She raised the last one to her cracked lips.

A red-tipped matchstick swiped against the magic strip

five times, caught flame on the sixth.

Her hand slid to the gin bottle,

labeled $6.99, four swallows left.

Smoke steadied her breath, filling her chest

That moved up and down under the brass

Cross hanging from her neck.

It’s four points had tarnished under

her mother’s anxious fingers, leathery like

the Bible under her pillow.

The pastor told her illness finds strength in faith.

I watched the smoke float past the wallpaper,

hang in her loose gray strands,

cloud her widowed eyes.

She stretched her bones across the scratched oak table,

palms turned up as if begging for bread.

“Pray with me, sweetie.”

I closed my hands over hers.

She rested her forehead on the table,

ear nestled into her arm.

“God — they found a tumor, again. My stomach.

But you know that.

I told them no treatment again; I told them I can deal with the pains -

You get it.

Can you tell Stan I’m wearing the dress he likes?

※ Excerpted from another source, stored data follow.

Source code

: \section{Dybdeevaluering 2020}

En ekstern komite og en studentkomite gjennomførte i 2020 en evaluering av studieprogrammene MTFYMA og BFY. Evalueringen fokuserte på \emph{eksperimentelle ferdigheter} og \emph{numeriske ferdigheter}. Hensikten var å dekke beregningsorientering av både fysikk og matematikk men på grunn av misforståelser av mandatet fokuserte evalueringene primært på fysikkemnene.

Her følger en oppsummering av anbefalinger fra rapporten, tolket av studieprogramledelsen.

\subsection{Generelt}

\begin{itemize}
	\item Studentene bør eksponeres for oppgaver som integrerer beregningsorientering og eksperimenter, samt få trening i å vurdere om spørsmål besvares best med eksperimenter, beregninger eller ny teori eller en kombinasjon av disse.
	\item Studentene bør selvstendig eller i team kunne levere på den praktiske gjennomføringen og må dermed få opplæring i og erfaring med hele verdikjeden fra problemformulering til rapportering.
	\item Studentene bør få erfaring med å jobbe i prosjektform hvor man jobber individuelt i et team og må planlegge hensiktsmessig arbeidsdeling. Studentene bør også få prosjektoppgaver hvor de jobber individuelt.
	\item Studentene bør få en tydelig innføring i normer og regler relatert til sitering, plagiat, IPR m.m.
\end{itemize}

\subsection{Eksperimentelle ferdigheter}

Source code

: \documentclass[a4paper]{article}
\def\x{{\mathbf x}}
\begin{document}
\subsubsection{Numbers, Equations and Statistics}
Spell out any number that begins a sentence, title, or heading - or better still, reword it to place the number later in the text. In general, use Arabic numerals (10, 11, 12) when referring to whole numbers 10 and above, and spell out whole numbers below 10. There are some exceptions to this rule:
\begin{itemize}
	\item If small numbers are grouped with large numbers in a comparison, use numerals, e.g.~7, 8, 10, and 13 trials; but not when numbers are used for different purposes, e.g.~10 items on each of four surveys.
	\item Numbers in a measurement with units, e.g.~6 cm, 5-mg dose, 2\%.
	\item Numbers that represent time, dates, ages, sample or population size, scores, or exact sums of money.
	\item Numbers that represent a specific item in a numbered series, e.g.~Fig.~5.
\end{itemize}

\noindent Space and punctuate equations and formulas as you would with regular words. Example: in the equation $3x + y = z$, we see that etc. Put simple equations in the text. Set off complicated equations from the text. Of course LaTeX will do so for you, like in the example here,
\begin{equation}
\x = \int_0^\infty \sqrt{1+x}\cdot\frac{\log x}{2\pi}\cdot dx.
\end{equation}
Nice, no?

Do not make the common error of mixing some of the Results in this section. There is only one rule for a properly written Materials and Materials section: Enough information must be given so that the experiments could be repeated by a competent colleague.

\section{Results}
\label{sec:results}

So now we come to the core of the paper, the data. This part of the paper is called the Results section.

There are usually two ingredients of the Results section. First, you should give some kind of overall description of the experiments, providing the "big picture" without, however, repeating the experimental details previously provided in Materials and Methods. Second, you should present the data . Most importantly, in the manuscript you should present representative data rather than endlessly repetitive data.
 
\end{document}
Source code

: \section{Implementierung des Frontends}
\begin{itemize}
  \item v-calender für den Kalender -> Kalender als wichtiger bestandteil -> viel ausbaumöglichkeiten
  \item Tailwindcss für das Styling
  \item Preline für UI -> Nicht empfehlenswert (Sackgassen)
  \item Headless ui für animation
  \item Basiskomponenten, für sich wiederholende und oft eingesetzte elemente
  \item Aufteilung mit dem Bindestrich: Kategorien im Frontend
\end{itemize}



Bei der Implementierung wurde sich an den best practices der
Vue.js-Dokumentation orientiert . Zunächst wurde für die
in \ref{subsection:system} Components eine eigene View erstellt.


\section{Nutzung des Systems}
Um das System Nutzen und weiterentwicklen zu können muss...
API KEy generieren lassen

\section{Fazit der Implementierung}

Tell him I’ll be seeing him soon, I guess. Thanks.”

Her grip loosened to small white circles left on my hand.

I opened the blind to let the sun bathe her limbs,

smoothed her dress and fixed the strap that had fallen on her shoulder.

For seventy years she mixed blood with butane,

drank the crude liquor straight.

She preached from pews in her sunflower dress,

out singing the choir and organ both.

I heard her gritty hymns like daydreams at midnight,

whispered “Tell Dad I say hi.”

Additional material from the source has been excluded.